ASSIGNMENT:
Set down the records that follow exactly and completely.

INPUT:
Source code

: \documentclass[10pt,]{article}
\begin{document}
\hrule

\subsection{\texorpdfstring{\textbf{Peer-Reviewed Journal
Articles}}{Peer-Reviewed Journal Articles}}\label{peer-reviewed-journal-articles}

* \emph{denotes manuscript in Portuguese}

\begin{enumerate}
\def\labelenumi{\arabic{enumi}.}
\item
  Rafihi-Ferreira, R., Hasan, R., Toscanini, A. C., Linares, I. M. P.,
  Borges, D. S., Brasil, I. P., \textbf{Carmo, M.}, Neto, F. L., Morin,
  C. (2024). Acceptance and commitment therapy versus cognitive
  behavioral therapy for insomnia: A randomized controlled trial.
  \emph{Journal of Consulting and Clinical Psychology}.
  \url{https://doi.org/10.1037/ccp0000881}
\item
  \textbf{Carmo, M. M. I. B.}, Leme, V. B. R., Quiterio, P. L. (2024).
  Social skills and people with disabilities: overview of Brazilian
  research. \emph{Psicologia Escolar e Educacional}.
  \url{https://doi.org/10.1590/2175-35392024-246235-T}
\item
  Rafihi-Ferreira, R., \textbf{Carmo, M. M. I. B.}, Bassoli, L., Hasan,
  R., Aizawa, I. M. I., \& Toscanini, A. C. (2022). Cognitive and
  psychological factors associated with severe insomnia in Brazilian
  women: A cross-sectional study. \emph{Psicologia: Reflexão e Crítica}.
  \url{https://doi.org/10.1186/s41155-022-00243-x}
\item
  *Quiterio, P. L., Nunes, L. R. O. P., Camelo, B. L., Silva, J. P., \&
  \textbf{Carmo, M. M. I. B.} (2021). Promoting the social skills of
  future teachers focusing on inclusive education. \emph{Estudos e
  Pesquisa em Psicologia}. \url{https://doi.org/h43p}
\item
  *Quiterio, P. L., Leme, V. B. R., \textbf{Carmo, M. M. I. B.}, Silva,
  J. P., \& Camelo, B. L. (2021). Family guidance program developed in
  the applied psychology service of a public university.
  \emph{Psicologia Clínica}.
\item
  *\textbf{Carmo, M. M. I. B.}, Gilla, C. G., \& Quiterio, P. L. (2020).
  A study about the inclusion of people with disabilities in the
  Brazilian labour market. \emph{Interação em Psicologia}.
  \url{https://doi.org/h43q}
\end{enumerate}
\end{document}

REPLY:
Source code

: \documentclass[10pt,]{article}
\begin{document}
\hrule

\subsection{\texorpdfstring{\textbf{Peer-Reviewed Journal
Articles}}{Peer-Reviewed Journal Articles}}\label{peer-reviewed-journal-articles}

* \emph{denotes manuscript in Portuguese}

\begin{enumerate}
\def\labelenumi{\arabic{enumi}.}
\item
  Rafihi-Ferreira, R., Hasan, R., Toscanini, A. C., Linares, I. M. P.,
  Borges, D. S., Brasil, I. P., \textbf{Carmo, M.}, Neto, F. L., Morin,
  C. (2024). Acceptance and commitment therapy versus cognitive
  behavioral therapy for insomnia: A randomized controlled trial.
  \emph{Journal of Consulting and Clinical Psychology}.
  \url{https://doi.org/10.1037/ccp0000881}
\item
  \textbf{Carmo, M. M. I. B.}, Leme, V. B. R., Quiterio, P. L. (2024).
  Social skills and people with disabilities: overview of Brazilian
  research. \emph{Psicologia Escolar e Educacional}.
  \url{https://doi.org/10.1590/2175-35392024-246235-T}
\item
  Rafihi-Ferreira, R., \textbf{Carmo, M. M. I. B.}, Bassoli, L., Hasan,
  R., Aizawa, I. M. I., \& Toscanini, A. C. (2022). Cognitive and
  psychological factors associated with severe insomnia in Brazilian
  women: A cross-sectional study. \emph{Psicologia: Reflexão e Crítica}.
  \url{https://doi.org/10.1186/s41155-022-00243-x}
\item
  *Quiterio, P. L., Nunes, L. R. O. P., Camelo, B. L., Silva, J. P., \&
  \textbf{Carmo, M. M. I. B.} (2021). Promoting the social skills of
  future teachers focusing on inclusive education. \emph{Estudos e
  Pesquisa em Psicologia}. \url{https://doi.org/h43p}
\item
  *Quiterio, P. L., Leme, V. B. R., \textbf{Carmo, M. M. I. B.}, Silva,
  J. P., \& Camelo, B. L. (2021). Family guidance program developed in
  the applied psychology service of a public university.
  \emph{Psicologia Clínica}.
\item
  *\textbf{Carmo, M. M. I. B.}, Gilla, C. G., \& Quiterio, P. L. (2020).
  A study about the inclusion of people with disabilities in the
  Brazilian labour market. \emph{Interação em Psicologia}.
  \url{https://doi.org/h43q}
\end{enumerate}
\end{document}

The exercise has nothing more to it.